When is Planning Permission Not Necessary? 

Where your proposed project doesn’t affect your neighbor or impacts the environment, planning permission is unnecessary. Other cases where planning permission is not needed are; 

  • Warehouses and industrial premises 
  • Signs and advertisements  

These projects and some type of loft conversion fall under Permitted Development.  

How to Get Planning Permission? 

To get planning permission, you need to submit an application to the Local Planning Authority via your local council either in person or online. There are two types of planning permission; 

The Outline Planning Permission:-  doesn’t give you the approval to begin work. The basic idea is to test if your project will be given consent, meaning that this permission grants license in principle since no design specifics were included in the application.  

The Detailed Planning Permission:- Gives you the right to begin work, and it covers the entire detail/plan of your new build, and you must follow the detailed plan on paper to the letter. If there is a chance that your building will deviate from the initial design, you will need to submit it for full planning. 

How Much Does it Cost? 

Complete application for a new build costs £462. (for extensions or loft conversion, planning permission costs £206). While that is the cost you pay when applying, other charges accrue when you start the application process, such as your new build design fees, surveys, and other additional charges. So, to be on the safer side, consider a minimum budget of £2,100. 

Typically, your planning permission will expire after three years unless it is expressly stated.  

What is Included in a Planning Permission Application? 

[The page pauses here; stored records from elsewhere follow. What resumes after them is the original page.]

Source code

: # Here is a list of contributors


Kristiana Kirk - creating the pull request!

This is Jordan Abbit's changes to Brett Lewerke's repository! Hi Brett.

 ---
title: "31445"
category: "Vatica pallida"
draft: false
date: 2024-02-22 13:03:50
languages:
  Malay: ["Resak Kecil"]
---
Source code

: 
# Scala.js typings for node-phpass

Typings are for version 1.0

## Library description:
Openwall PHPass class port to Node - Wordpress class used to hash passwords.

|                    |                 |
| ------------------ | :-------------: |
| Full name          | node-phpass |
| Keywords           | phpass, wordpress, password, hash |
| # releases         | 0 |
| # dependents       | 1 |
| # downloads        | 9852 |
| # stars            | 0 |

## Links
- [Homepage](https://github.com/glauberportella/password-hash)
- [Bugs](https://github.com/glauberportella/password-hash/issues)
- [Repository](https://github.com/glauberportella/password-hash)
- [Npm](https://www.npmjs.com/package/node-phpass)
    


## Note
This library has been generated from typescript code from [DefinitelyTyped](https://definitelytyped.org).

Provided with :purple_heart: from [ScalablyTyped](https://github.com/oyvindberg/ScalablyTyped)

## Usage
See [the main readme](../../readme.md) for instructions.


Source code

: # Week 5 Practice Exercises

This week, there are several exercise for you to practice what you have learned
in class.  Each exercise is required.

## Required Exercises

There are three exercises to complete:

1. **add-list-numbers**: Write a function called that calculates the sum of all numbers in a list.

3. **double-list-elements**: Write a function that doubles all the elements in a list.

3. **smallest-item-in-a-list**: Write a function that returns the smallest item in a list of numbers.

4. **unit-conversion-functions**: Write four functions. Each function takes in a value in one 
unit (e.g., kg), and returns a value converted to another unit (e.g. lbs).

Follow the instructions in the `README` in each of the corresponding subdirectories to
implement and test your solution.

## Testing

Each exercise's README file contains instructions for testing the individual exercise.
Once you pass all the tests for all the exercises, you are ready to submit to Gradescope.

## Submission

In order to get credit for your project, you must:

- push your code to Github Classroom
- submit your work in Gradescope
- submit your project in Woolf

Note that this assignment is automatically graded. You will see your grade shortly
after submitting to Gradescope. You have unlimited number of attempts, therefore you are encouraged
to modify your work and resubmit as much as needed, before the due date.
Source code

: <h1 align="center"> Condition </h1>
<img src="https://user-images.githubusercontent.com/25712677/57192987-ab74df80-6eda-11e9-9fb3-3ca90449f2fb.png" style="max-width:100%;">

  • Copies of the application form (5) 
  • Signed ownership certificate 
  • Detailed building plan (block plan, site plan, elevations) 
  • Access and Design Statement 
  • Application fee 

What Happens After You Apply? 

Usually, it takes eight weeks to know if your application was approved or not. During this period, a public consultation process occurs so people who can be impacted by the plans can comment. There are certain factors known as material consideration that the local authority bases its decisions on; 

  • Loss of privacy 
  • Overshadowing 
  • Parking 
  • Traffic 
  • Highway safety 
  • Noise 
  • Impact on conservation areas and listed building 
  • Layout 
  • Density of building 
  • Government policy 
  • Previous decisions 

What if My Application is Rejected 

There are two things you can do from here; 

  • You can either make the changes and come to an agreement with the Local Authority 
  • You can appeal the decision. 

To help you maneuver these treacherous waters, you can ask for help from a planning officer or leave your application in the hands of your builder. Since they build a lot, they know how to navigate the waters and make the dream home you want.